Sunday, March 12, 2006


Off to the Supreme Court again, I guess. In Canada, both Scouts and Scoutmasters can be as queer as they like -- so membership of the organization there is only a shadow of what it was. Not many Canadian parents want to subject their children to the risk of pedophilia, funnily enough. So all these attacks on the Scouts' rights to have their own admission criteria are really aimed at destroying the organization

In a unanimous decision against a division of the Boy Scouts, the California Supreme Court ruled Thursday that groups receiving government subsidies may be required to pledge compliance with anti-bias policies - including those that protect atheists and homosexuals.

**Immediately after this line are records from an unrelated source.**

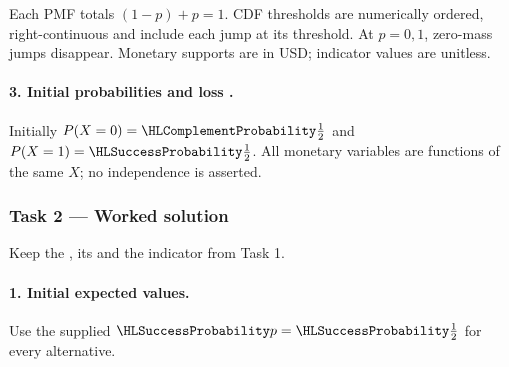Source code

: Each PMF totals $(1-p)+p=1$. CDF thresholds are numerically ordered,
right-continuous and include each jump at its threshold. At $p=0,1$, zero-mass jumps disappear.
Monetary supports are in USD; indicator values are unitless.
\paragraph{3. Initial probabilities and loss \protect{}.}
Initially $P(X=0)=\FailureProb{\frac{1}{2}}$ and $P(X=1)=\SuccessProb{\frac{1}{2}}$.
All monetary variables are functions of the same $X$; no independence is asserted.
\clearpage\subsubsection*{Task 2 --- Worked solution}\label{sol:c3-coffee-decision}
Keep the , its  and the indicator from Task 1.
\paragraph{1. Initial expected values.}
Use the supplied $\SuccessProb{p}=\SuccessProb{\frac{1}{2}}$ for every alternative.
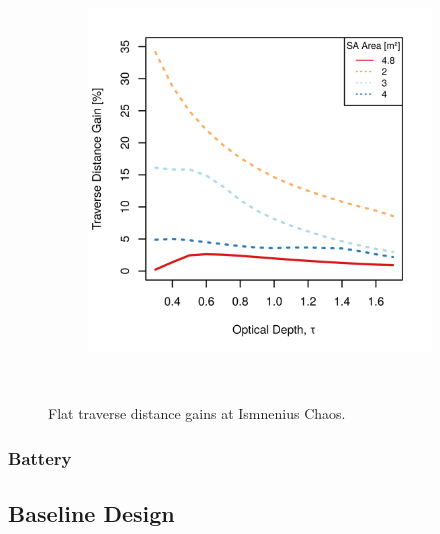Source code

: \begin{figure}[h]
\begin{subfigure}[t]{\subfigureWidth}
        \includegraphics[height=\graphicsHeight]{sections/design/solar-array/plots/ismeniuscavus-75w-traverse-gains-for-different-sa-areas.png}
		\label{fig:plot:sub:ismenius-chaos-flat-traverse-gains-for-different-sa-area}
	\end{subfigure}\\[0.8ex]
    \caption[Flat traverse distance gains at Ismnenius Chaos]
            {Flat traverse distance gains at Ismnenius Chaos.}
    \label{fig:plot:ismenius-chaos-flat-traverse-gains}
\vspace{-2ex}
\end{figure}




\clearpage
\subsubsection{Battery}

\subsection{Baseline Design}

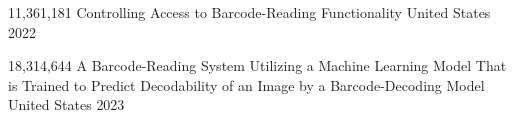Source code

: 



\begin{cvhonors}


\cvhonor
{11,361,181} %
{Controlling Access to Barcode-Reading Functionality} %
{United States} %
{2022} %


\cvhonor
{18,314,644} %
{A Barcode-Reading System Utilizing a Machine Learning Model That is Trained to Predict Decodability of an Image by a Barcode-Decoding Model} %
{United States} %
{2023} %


\end{cvhonors}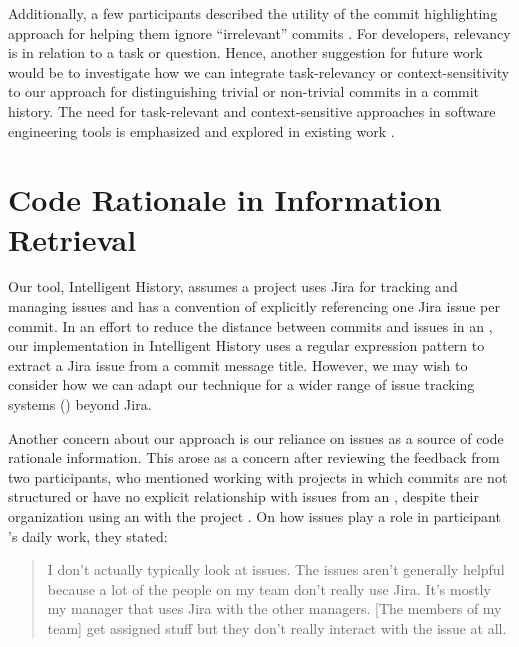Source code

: Additionally, a few participants described the utility of the commit highlighting
approach for helping them ignore ``irrelevant'' commits .
For developers, relevancy is in relation to a task or question.
Hence, another suggestion for future work would be to investigate how
we can integrate task-relevancy or context-sensitivity to our approach for distinguishing trivial or non-trivial
commits in a commit history.
The need for task-relevant and context-sensitive approaches in software engineering tools
is emphasized and explored in existing work 
\cite{cubranic_hipikat_2005,marques_task-relevant_2020,li_what-help_2013}.


\section{Code Rationale in Information Retrieval}

Our tool, Intelligent History, assumes a project uses Jira for tracking and managing issues and has
a convention of explicitly referencing one Jira issue  per commit.
In an effort to reduce the distance between commits and issues in an ,
our implementation in Intelligent History uses a regular expression pattern 
to extract a Jira issue  from a commit message title.
However, we may wish to consider how we can adapt our technique for a wider range of
issue tracking systems () beyond Jira.

Another concern about our approach is our reliance on issues
as a source of code rationale information.
This arose as a concern after reviewing the feedback from two participants, 
who mentioned working with projects in which commits are not structured or 
have no explicit relationship with issues
from an , despite their organization using an  with the project .
On how issues play a role in participant 's daily work, they stated:

\begin{quote}
    I don’t actually typically look at issues. 
    The issues aren’t generally helpful because a lot of the people on my team don’t really use Jira. 
    It’s mostly my manager that uses Jira with the other managers. 
    [The members of my team] get assigned stuff but they don’t really interact with the issue at all.
\end{quote}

The decision, handed down against the Berkeley Sea Scouts, was a blow to the national Scouting organization, which in past landmark rulings had been assured the legal right to exclude boys who are gay or don't believe in God. Thursday's ruling did not take away that right. But it allowed local governments to make bias costly - in this case, by withdrawing free berthing privileges at the Berkeley municipal marina, worth thousands of dollars a year to the Scouting group.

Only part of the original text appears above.